Case Summary: We presented a case of sacral Tarlov cyst diagnosed during post-partum period. Mdm. SNM is a 31-year-old psesudoprimigravida, whom was admitted in March 2017 at 36 weeks period of gestation (POG) for induction of labour in view of history of preterm prelabour rupture of membrane at 32 weeks POG. She was also class II maternal obesity with gestational diabetes mellitus on diet control antenatally. She had only one 3 mg dinoprostrone tablet inserted vaginally and artificial rupture of membrane was performed about 6 hours later in view of favourable cervix. During this time, she had epidural anaesthesia inserted at L4/5 level with continuous infusion of ropivacaine. However, she failed to progress further despite achieve optimal uterine contraction with intravenous oxytocin augmentation. She then underwent an emergency caesarean section for failed induction after 10 hours in labour. The surgery was uncomplicated with estimated blood loss of 400 cc. She was discharged well on day 2 post-operatively. However, patient presented to us 4 weeks postpartumly with lateral thigh and intermittent tingling sensation which persisted since post-delivery. She also complained of lower backache and intermittent numbness and tingling sensation over the lower abdomen region. Otherwise, she was able to ambulate and encountered no issue in micturition or bowel motion. Further neurological examination revealed no other nuerological deficit. Muscle power of both lower limb were full but reduced sensation over lateral thigh. Transabdominal Ultrasonography excluded the presence of pelvic abscess, pelvic masses or haematomato at pelvic region. MRI lumbar spine revealed a well-defined high signal intensity oval lesion at S2 region measuring 1.4×2.2×3.1 cm in keeping with Tarlov’s cyst and no evidence of nerve root impingement or spinal stenosis. She was currently planned for conservative management by neurosurgical team.

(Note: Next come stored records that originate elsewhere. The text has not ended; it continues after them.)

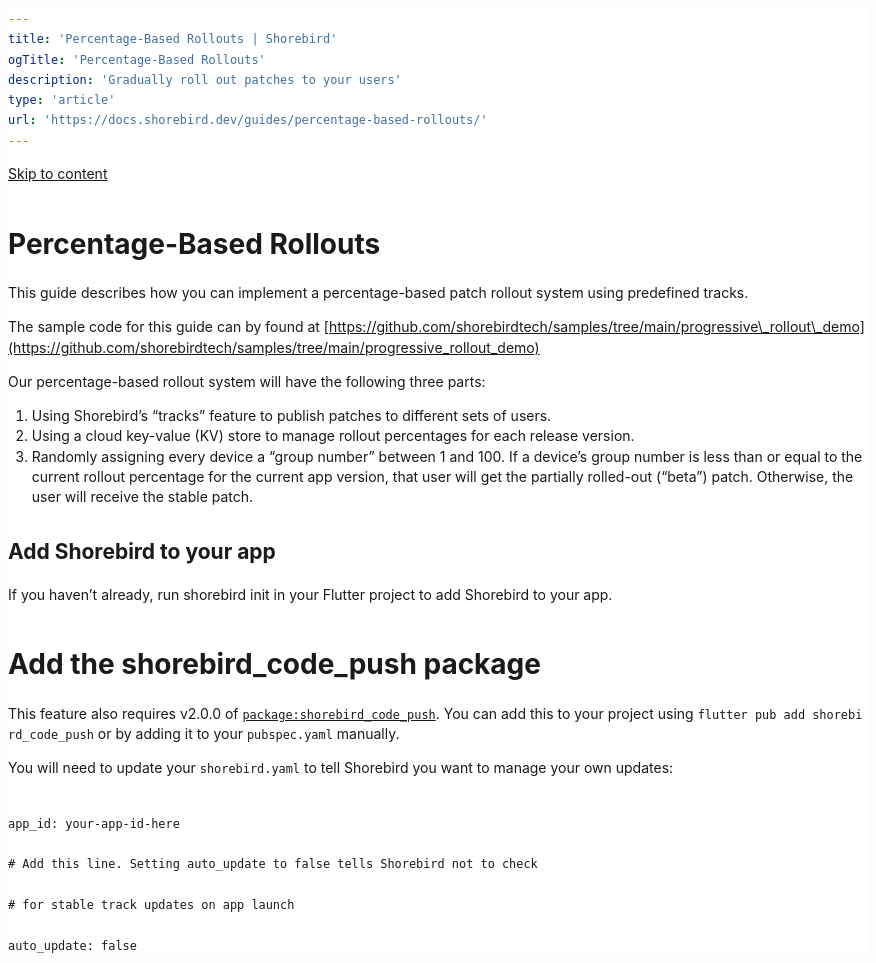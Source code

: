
 ```yaml
---
title: 'Percentage-Based Rollouts | Shorebird'
ogTitle: 'Percentage-Based Rollouts'
description: 'Gradually roll out patches to your users'
type: 'article'
url: 'https://docs.shorebird.dev/guides/percentage-based-rollouts/'
---
```


[Skip to content](https://docs.shorebird.dev/guides/percentage-based-rollouts/#_top)

# Percentage-Based Rollouts

This guide describes how you can implement a percentage-based patch rollout
system using predefined tracks.

The sample code for this guide can by found at
[https://github.com/shorebirdtech/samples/tree/main/progressive\_rollout\_demo](https://github.com/shorebirdtech/samples/tree/main/progressive_rollout_demo)

Our percentage-based rollout system will have the following three parts:

1. Using Shorebird’s “tracks” feature to publish patches to different sets of
users.
2. Using a cloud key-value (KV) store to manage rollout percentages for each
release version.
3. Randomly assigning every device a “group number” between 1 and 100. If a
device’s group number is less than or equal to the current rollout percentage
for the current app version, that user will get the partially rolled-out
(“beta”) patch. Otherwise, the user will receive the stable patch.

## Add Shorebird to your app

If you haven’t already, run shorebird init in your Flutter project to add
Shorebird to your app.

# Add the shorebird\_code\_push package

This feature also requires v2.0.0 of
[`package:shorebird_code_push`](https://pub.dev/packages/shorebird_code_push).
You can add this to your project using `flutter pub add shorebird_code_push` or
by adding it to your `pubspec.yaml` manually.

You will need to update your `shorebird.yaml` to tell Shorebird you want to
manage your own updates:

```

app_id: your-app-id-here

# Add this line. Setting auto_update to false tells Shorebird not to check

# for stable track updates on app launch

auto_update: false
```
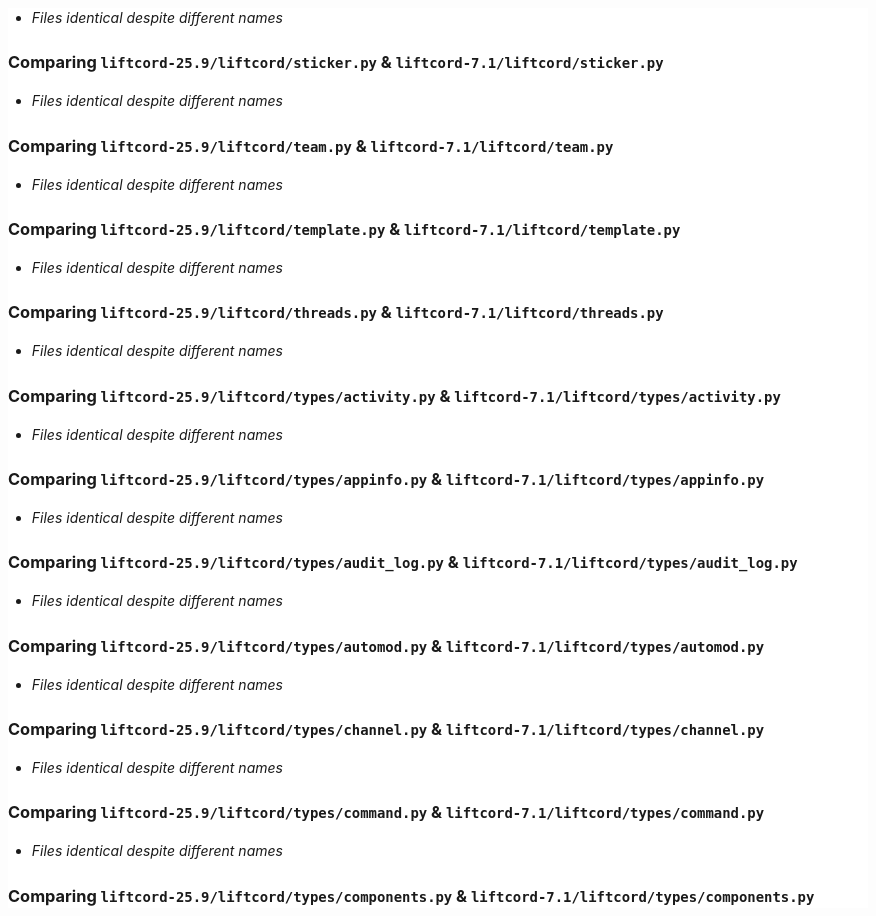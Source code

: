  * *Files identical despite different names*

### Comparing `liftcord-25.9/liftcord/sticker.py` & `liftcord-7.1/liftcord/sticker.py`

 * *Files identical despite different names*

### Comparing `liftcord-25.9/liftcord/team.py` & `liftcord-7.1/liftcord/team.py`

 * *Files identical despite different names*

### Comparing `liftcord-25.9/liftcord/template.py` & `liftcord-7.1/liftcord/template.py`

 * *Files identical despite different names*

### Comparing `liftcord-25.9/liftcord/threads.py` & `liftcord-7.1/liftcord/threads.py`

 * *Files identical despite different names*

### Comparing `liftcord-25.9/liftcord/types/activity.py` & `liftcord-7.1/liftcord/types/activity.py`

 * *Files identical despite different names*

### Comparing `liftcord-25.9/liftcord/types/appinfo.py` & `liftcord-7.1/liftcord/types/appinfo.py`

 * *Files identical despite different names*

### Comparing `liftcord-25.9/liftcord/types/audit_log.py` & `liftcord-7.1/liftcord/types/audit_log.py`

 * *Files identical despite different names*

### Comparing `liftcord-25.9/liftcord/types/automod.py` & `liftcord-7.1/liftcord/types/automod.py`

 * *Files identical despite different names*

### Comparing `liftcord-25.9/liftcord/types/channel.py` & `liftcord-7.1/liftcord/types/channel.py`

 * *Files identical despite different names*

### Comparing `liftcord-25.9/liftcord/types/command.py` & `liftcord-7.1/liftcord/types/command.py`

 * *Files identical despite different names*

### Comparing `liftcord-25.9/liftcord/types/components.py` & `liftcord-7.1/liftcord/types/components.py`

Discussion: Lateral thigh numbness is a common presentation in meralgia paresthetica in which it was the initial differential diagnosis for this patient. However, the symptoms usually ease and improved over the time in most patients. Tarlov cyst on the other hand is a rare disease and its optimal management were still remain controversy. MRI spine plays an important role for diagnosis and further management in future patient with similar presentation.